=== What the task asks ===
Output the entries below unchanged, except for the pictures.

=== Exercise input ===

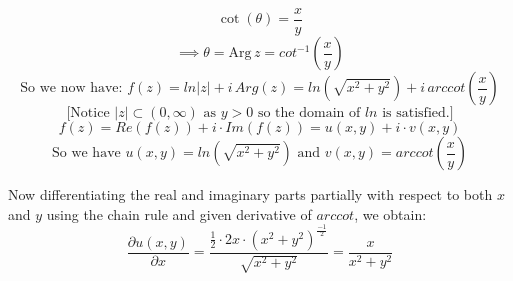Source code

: \documentclass[12pt]{article}
\begin{document}
\begin{center}
\end{center}

\[
\cot\left(\theta\right) = \frac{x}{y}
\]
\[
\implies \theta = \text{Arg} \, z = cot^{-1}\left(\frac{x}{y}\right)
\]
\[
\text{So we now have: } f(z) = ln|z| + i\,Arg\left(z\right) = ln\left(\sqrt{x^2 + y^2}\right) + i\,arccot\left(\frac{x}{y}\right)
\]
\[
\text{[Notice } |z| \subset \left(0,\infty\right) \text{ as } y > 0 \text{ so the domain of } ln \text{ is satisfied.]}
\]
\[
f(z) = Re\left(f(z)\right) + i \cdot Im\left(f(z)\right) = u(x,y) + i \cdot v(x,y)
\]
\[
\text{So we have }u(x,y) = ln\left(\sqrt{x^2 + y^2}\right) \text{ and } v(x,y) = arccot\left(\frac{x}{y}\right)
\]

\noindent Now differentiating the real and imaginary parts partially with respect to both \(x\) and \(y\) using the chain rule and given derivative of \(arccot\), we obtain:
\[
\frac{\partial u(x,y)}{\partial x} = \frac{\frac{1}{2} \cdot 2x\cdot \left(x^2+y^2\right)^{\frac{-1}{2}}}{\sqrt{x^2+y^2}} = \frac{x}{x^2+y^2}
\]
\end{document}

=== Output below ===
Source code

: \documentclass[12pt]{article}
\begin{document}
\begin{center}
\end{center}

\[
\cot\left(\theta\right) = \frac{x}{y}
\]
\[
\implies \theta = \text{Arg} \, z = cot^{-1}\left(\frac{x}{y}\right)
\]
\[
\text{So we now have: } f(z) = ln|z| + i\,Arg\left(z\right) = ln\left(\sqrt{x^2 + y^2}\right) + i\,arccot\left(\frac{x}{y}\right)
\]
\[
\text{[Notice } |z| \subset \left(0,\infty\right) \text{ as } y > 0 \text{ so the domain of } ln \text{ is satisfied.]}
\]
\[
f(z) = Re\left(f(z)\right) + i \cdot Im\left(f(z)\right) = u(x,y) + i \cdot v(x,y)
\]
\[
\text{So we have }u(x,y) = ln\left(\sqrt{x^2 + y^2}\right) \text{ and } v(x,y) = arccot\left(\frac{x}{y}\right)
\]

\noindent Now differentiating the real and imaginary parts partially with respect to both \(x\) and \(y\) using the chain rule and given derivative of \(arccot\), we obtain:
\[
\frac{\partial u(x,y)}{\partial x} = \frac{\frac{1}{2} \cdot 2x\cdot \left(x^2+y^2\right)^{\frac{-1}{2}}}{\sqrt{x^2+y^2}} = \frac{x}{x^2+y^2}
\]
\end{document}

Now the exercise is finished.